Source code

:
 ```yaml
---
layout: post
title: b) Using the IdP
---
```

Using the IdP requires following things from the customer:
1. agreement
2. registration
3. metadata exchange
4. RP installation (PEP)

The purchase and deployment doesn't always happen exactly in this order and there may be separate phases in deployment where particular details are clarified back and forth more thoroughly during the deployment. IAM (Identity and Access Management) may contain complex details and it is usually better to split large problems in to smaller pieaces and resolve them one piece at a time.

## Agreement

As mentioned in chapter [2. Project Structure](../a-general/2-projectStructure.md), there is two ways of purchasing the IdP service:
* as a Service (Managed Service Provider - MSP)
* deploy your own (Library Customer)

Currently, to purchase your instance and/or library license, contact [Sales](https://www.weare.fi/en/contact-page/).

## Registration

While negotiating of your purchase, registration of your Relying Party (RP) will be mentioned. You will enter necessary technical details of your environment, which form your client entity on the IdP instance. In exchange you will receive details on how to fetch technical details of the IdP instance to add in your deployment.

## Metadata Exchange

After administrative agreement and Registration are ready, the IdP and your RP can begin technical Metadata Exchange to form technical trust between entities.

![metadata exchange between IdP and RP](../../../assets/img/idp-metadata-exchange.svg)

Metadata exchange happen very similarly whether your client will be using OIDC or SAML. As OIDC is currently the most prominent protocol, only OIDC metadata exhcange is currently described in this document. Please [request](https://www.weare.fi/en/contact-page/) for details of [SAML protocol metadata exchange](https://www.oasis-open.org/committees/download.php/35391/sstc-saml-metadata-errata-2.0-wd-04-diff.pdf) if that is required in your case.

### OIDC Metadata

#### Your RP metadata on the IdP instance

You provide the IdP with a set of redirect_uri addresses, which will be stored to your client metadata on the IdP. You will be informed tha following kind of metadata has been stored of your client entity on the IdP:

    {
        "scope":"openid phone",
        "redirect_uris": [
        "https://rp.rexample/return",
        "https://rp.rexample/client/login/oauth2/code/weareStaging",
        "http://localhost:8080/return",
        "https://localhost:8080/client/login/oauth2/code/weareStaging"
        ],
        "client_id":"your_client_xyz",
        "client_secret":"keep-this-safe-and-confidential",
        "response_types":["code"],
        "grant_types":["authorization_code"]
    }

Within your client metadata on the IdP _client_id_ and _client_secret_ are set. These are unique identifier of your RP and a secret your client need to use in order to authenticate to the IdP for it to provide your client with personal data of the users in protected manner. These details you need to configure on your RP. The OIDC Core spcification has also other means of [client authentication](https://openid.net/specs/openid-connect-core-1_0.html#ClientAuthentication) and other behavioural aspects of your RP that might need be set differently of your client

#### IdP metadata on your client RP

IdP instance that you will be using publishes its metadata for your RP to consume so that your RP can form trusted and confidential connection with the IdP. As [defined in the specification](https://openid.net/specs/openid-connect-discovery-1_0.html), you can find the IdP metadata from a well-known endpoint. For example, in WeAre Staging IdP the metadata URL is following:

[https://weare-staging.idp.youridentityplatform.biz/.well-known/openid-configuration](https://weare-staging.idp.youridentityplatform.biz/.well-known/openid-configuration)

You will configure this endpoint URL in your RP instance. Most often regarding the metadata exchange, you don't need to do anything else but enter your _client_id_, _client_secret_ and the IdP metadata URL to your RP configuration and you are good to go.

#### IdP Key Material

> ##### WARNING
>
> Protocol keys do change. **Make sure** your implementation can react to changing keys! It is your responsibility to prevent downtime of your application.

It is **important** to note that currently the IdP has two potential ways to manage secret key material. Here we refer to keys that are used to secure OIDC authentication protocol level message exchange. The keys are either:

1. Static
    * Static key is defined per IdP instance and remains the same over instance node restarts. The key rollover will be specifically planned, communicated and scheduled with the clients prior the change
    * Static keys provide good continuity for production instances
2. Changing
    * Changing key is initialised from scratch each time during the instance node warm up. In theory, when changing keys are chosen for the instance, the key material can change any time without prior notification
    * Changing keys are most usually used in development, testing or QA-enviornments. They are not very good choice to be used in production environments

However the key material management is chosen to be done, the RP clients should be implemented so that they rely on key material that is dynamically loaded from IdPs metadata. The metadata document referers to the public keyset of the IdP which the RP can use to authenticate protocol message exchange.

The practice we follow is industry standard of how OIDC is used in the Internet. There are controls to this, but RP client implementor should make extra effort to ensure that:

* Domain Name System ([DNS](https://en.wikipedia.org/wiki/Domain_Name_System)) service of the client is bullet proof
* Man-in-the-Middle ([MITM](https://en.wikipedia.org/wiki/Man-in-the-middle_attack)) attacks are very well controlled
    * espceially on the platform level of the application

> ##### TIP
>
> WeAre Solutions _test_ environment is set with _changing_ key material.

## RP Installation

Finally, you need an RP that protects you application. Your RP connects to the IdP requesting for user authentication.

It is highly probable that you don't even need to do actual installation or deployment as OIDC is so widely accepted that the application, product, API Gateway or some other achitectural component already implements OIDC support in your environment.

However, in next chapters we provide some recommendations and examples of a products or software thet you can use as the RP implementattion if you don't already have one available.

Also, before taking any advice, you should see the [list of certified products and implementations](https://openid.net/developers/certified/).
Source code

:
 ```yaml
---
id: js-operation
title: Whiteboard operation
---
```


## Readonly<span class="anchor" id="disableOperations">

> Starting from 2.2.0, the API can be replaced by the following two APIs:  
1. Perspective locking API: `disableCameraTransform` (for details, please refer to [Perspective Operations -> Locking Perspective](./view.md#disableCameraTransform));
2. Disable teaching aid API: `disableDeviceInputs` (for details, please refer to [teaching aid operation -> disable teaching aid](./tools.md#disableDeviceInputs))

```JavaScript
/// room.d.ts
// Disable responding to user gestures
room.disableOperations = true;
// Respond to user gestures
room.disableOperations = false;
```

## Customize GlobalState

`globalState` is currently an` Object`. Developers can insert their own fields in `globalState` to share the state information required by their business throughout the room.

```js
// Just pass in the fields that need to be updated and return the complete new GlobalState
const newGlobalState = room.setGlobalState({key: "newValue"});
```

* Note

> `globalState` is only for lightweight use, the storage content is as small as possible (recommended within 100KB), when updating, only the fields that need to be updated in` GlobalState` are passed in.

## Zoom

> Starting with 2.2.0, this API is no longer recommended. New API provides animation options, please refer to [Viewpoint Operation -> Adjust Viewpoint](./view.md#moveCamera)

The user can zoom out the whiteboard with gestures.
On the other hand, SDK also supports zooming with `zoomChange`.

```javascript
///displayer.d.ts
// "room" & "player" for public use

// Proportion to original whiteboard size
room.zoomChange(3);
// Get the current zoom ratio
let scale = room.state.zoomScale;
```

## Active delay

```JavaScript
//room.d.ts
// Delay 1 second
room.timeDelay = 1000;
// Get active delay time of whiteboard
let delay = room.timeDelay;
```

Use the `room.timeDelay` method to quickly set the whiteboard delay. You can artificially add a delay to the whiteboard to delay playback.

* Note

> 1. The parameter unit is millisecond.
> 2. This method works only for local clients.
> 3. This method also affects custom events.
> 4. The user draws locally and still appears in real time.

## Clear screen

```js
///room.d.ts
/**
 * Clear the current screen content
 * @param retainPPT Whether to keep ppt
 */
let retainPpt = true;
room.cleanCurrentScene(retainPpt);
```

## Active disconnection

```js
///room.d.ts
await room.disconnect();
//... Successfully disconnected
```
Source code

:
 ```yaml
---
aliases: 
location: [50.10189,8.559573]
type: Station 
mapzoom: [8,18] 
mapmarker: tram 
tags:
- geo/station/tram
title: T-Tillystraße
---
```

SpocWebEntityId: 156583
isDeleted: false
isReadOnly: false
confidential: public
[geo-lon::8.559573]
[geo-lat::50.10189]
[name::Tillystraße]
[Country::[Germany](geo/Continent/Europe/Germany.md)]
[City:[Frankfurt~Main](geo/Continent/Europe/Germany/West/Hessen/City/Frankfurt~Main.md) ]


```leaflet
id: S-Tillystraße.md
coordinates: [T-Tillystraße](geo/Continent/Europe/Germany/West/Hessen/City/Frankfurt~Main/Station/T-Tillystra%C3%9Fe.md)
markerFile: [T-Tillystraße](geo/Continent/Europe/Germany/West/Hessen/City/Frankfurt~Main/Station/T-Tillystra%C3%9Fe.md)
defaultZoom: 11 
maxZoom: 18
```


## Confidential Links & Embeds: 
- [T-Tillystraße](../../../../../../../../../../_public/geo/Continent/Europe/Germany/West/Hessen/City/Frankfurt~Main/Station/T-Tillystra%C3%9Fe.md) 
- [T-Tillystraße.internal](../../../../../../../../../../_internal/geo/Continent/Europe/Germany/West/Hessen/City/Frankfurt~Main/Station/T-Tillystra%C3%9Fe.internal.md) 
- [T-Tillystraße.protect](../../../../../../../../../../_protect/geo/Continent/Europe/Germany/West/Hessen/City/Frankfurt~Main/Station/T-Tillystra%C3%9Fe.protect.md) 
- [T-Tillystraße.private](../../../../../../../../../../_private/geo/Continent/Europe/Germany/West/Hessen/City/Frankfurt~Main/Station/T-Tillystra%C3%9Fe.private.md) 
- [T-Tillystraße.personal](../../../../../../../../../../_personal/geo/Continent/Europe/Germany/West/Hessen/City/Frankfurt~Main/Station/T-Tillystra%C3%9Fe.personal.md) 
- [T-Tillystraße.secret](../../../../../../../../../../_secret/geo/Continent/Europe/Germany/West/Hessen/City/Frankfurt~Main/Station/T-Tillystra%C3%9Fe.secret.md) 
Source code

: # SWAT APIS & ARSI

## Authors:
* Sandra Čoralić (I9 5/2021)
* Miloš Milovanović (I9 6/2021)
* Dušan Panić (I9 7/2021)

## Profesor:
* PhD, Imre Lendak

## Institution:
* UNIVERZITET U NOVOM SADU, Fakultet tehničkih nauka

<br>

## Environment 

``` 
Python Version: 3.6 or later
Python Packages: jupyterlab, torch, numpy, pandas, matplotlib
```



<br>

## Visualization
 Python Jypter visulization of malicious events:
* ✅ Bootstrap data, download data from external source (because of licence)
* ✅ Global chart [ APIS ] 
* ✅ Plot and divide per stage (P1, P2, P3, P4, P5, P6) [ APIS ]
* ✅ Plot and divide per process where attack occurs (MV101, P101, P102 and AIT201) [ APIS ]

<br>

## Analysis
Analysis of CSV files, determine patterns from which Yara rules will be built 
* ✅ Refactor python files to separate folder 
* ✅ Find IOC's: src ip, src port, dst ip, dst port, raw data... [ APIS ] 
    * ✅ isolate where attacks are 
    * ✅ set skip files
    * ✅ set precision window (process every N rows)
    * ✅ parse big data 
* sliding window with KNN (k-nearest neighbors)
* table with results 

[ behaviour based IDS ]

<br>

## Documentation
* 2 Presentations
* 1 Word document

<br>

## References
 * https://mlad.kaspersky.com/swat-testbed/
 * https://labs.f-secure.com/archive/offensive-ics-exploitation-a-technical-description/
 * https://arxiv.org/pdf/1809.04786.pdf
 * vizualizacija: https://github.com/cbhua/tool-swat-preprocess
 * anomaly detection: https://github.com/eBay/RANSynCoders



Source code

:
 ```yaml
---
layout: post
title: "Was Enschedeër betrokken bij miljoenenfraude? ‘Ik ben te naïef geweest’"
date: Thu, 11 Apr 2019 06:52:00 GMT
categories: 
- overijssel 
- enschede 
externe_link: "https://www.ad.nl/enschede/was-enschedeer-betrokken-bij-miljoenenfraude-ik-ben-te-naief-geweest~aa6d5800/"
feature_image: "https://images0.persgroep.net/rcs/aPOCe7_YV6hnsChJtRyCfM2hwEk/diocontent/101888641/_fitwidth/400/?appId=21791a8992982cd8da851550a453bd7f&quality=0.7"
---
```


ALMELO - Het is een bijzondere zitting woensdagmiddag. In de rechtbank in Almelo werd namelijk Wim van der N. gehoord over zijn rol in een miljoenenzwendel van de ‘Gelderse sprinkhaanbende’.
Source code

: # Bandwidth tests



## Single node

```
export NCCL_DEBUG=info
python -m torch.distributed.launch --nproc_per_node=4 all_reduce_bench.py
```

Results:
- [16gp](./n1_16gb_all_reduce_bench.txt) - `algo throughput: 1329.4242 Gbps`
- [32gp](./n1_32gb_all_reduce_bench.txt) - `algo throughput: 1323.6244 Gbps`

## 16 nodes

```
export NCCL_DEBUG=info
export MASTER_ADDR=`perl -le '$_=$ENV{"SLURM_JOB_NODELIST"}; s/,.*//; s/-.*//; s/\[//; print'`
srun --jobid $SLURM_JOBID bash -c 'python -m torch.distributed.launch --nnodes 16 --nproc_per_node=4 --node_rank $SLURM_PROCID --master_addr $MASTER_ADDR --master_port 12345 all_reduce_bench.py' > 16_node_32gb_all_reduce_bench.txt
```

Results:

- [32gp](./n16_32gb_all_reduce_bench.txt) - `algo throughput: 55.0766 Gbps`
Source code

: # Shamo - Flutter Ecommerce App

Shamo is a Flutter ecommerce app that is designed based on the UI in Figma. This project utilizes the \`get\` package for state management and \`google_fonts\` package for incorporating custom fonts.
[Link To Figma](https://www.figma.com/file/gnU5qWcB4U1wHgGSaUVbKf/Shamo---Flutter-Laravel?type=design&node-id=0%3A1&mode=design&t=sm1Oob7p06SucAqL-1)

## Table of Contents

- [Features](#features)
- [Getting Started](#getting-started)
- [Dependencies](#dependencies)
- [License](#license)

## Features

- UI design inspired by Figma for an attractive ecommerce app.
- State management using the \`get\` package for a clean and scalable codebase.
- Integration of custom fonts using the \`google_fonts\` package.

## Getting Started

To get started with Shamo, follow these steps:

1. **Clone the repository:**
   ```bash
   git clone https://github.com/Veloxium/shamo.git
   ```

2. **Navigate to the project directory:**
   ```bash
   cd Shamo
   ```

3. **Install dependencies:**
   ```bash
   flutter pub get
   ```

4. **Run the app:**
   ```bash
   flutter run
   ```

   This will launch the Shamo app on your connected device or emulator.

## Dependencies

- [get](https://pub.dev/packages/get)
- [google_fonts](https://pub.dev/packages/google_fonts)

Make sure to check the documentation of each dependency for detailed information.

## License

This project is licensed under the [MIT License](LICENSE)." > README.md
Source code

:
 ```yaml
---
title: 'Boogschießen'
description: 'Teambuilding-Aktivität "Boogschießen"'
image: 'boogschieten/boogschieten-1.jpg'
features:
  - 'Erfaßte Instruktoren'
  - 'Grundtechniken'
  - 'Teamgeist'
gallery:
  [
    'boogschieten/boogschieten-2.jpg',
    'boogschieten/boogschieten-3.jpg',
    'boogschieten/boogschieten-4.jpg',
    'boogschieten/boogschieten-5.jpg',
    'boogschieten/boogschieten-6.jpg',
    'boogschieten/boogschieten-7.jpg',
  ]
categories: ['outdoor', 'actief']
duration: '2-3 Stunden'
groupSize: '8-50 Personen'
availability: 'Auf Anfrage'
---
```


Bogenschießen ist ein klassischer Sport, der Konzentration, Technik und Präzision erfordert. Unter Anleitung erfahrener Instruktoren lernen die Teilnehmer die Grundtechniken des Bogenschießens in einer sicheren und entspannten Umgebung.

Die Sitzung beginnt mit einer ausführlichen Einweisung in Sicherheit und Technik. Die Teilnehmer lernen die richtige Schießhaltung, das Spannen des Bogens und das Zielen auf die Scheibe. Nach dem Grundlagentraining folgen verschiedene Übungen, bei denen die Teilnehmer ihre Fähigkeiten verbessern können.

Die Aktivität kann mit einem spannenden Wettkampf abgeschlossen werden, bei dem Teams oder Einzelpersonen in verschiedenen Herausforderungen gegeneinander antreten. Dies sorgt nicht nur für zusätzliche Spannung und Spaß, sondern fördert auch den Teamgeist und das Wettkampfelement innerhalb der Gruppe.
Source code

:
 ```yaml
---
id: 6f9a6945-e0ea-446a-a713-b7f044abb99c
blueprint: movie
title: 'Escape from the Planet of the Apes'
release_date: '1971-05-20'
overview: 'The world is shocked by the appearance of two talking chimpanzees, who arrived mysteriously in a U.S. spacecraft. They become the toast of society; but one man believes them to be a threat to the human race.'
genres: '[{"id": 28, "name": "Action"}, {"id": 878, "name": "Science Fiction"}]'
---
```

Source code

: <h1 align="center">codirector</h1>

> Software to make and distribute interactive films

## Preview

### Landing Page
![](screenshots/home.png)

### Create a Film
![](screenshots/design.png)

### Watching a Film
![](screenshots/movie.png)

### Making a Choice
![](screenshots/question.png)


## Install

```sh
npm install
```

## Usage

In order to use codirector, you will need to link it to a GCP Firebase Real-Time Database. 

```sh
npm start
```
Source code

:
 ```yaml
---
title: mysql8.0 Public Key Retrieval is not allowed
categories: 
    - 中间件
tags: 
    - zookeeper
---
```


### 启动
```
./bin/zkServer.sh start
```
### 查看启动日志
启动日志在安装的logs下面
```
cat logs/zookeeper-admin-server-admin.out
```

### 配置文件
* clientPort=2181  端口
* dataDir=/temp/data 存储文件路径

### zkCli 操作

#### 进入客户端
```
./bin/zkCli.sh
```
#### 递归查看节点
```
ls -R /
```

+ + + + + + +

**TASK DIRECTIONS:**
Begin with the top line of the material and go as far as the line with "4. RP installation (PEP)". Set down those lines exactly, both ends included, and nothing more.

**YOUR SOLUTION:**
Source code

:
 ```yaml
---
layout: post
title: b) Using the IdP
---
```

Using the IdP requires following things from the customer:
1. agreement
2. registration
3. metadata exchange
4. RP installation (PEP)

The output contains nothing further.